§ **INPUT**
= = =

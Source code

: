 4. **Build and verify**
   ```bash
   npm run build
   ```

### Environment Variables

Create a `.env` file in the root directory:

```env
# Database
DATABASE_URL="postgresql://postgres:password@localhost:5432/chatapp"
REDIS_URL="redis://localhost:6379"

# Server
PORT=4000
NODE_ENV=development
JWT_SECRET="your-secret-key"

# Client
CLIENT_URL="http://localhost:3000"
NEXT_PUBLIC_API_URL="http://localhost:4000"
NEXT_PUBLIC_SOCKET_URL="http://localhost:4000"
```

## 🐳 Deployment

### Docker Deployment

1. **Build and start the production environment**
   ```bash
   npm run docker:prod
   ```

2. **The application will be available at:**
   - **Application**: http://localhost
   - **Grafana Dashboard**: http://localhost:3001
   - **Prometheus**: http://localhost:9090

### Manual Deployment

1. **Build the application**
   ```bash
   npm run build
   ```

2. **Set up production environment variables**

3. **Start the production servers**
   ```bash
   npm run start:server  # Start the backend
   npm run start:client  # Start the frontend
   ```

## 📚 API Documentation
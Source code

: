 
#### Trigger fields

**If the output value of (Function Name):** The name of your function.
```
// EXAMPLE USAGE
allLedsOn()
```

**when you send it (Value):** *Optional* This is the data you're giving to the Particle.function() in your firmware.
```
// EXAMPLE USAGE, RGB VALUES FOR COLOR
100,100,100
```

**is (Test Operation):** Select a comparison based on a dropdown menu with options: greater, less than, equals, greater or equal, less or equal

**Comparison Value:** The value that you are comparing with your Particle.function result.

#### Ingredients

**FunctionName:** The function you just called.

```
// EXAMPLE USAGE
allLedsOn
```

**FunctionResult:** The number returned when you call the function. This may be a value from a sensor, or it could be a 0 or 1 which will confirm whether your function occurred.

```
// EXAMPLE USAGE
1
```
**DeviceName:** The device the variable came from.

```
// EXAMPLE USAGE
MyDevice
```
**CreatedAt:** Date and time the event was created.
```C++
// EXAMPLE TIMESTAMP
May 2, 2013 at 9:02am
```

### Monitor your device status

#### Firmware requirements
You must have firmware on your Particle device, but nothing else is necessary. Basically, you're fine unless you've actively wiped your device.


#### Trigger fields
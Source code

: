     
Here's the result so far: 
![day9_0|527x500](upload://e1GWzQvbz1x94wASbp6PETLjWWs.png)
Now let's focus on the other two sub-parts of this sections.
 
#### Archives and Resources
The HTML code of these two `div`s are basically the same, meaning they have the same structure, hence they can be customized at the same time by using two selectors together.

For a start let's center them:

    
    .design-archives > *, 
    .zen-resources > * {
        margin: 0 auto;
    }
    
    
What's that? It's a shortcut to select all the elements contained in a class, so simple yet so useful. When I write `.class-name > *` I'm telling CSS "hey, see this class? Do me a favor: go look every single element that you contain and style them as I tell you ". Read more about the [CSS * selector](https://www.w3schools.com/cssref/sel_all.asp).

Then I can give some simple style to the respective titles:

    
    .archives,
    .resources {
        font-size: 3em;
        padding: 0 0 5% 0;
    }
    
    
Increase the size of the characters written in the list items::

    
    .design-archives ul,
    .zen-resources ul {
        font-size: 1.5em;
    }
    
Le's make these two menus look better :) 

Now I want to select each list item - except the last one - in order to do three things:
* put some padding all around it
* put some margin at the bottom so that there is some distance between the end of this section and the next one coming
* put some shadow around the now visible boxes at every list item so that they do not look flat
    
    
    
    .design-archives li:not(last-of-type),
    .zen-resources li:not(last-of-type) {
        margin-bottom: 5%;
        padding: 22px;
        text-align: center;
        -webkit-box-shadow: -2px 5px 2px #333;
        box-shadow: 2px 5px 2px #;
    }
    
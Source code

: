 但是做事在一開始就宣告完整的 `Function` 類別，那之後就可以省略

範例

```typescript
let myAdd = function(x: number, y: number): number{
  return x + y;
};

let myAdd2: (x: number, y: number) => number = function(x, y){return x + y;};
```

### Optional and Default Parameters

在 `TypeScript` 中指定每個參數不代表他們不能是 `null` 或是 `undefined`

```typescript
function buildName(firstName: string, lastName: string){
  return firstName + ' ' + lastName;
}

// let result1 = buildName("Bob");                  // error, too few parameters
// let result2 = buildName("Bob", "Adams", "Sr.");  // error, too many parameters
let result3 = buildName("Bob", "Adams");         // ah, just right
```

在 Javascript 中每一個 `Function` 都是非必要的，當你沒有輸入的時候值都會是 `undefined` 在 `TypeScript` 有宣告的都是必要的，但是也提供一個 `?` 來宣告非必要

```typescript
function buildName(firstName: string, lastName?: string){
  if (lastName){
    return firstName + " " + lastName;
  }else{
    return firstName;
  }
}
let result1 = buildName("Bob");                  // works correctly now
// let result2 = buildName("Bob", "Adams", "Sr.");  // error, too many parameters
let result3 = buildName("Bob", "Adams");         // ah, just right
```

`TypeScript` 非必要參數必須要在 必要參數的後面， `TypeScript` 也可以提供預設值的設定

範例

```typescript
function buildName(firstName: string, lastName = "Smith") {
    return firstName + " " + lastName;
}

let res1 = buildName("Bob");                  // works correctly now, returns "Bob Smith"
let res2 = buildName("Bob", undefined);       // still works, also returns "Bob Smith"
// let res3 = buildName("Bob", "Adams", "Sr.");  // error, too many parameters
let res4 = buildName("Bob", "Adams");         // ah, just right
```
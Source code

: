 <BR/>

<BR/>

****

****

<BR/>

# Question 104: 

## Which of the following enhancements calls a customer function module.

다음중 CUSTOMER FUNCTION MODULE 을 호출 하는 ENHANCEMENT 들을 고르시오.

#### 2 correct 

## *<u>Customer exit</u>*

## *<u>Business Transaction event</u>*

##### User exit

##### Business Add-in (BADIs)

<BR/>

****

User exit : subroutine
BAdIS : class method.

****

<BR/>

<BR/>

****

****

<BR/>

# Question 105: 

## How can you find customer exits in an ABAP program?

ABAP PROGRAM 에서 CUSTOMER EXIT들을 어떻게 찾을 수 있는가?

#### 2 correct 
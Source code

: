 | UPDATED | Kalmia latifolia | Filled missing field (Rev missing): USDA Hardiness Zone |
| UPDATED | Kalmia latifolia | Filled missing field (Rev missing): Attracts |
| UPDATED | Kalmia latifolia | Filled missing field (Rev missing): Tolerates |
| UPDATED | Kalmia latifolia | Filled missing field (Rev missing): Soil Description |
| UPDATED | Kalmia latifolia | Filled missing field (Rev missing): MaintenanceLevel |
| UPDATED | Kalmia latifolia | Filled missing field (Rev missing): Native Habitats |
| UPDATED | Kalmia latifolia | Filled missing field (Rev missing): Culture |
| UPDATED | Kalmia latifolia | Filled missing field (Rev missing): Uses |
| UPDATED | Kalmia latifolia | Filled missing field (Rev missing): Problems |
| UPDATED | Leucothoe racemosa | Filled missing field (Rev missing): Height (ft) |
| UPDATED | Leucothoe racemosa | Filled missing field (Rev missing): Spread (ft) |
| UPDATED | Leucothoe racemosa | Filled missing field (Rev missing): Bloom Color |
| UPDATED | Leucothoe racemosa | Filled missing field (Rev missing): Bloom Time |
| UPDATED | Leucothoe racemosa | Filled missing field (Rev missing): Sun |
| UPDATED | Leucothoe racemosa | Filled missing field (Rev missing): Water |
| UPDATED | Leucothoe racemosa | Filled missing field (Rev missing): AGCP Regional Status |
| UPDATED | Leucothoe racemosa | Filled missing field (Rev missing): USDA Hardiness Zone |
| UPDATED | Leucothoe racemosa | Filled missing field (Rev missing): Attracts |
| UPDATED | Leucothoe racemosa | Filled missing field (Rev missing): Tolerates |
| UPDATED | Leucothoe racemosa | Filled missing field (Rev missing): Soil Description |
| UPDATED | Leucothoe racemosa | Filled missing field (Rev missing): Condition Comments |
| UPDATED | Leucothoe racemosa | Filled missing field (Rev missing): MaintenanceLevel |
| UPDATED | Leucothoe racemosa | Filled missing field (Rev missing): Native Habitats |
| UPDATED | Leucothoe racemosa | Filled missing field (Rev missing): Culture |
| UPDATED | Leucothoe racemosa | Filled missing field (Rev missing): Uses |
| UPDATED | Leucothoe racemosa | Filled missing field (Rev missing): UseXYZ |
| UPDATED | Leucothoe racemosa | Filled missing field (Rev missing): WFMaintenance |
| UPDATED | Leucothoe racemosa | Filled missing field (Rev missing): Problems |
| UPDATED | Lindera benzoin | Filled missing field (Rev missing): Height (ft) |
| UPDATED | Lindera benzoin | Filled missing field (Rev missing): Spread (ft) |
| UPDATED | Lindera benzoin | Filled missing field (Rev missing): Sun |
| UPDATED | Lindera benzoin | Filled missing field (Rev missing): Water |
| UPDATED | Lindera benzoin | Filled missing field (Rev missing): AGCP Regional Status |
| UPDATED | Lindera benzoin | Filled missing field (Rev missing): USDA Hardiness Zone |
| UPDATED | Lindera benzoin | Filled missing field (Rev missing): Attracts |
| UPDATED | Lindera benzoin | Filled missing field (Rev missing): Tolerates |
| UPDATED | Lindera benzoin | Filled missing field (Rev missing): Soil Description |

= = =

§ **DIRECTIONS**
In the entries above, the lines between the one holding "4. **Build and verify**" and the one holding "### Manual Deployment", inclusive, are to be printed exactly as written, and those alone.

§ **WRITTEN SOLUTION**
: 4. **Build and verify**
   ```bash
   npm run build
   ```

### Environment Variables

Create a `.env` file in the root directory:

```env
# Database
DATABASE_URL="postgresql://postgres:password@localhost:5432/chatapp"
REDIS_URL="redis://localhost:6379"

# Server
PORT=4000
NODE_ENV=development
JWT_SECRET="your-secret-key"

# Client
CLIENT_URL="http://localhost:3000"
NEXT_PUBLIC_API_URL="http://localhost:4000"
NEXT_PUBLIC_SOCKET_URL="http://localhost:4000"
```

## 🐳 Deployment

### Docker Deployment

1. **Build and start the production environment**
   ```bash
   npm run docker:prod
   ```

2. **The application will be available at:**
   - **Application**: http://localhost
   - **Grafana Dashboard**: http://localhost:3001
   - **Prometheus**: http://localhost:9090

### Manual Deployment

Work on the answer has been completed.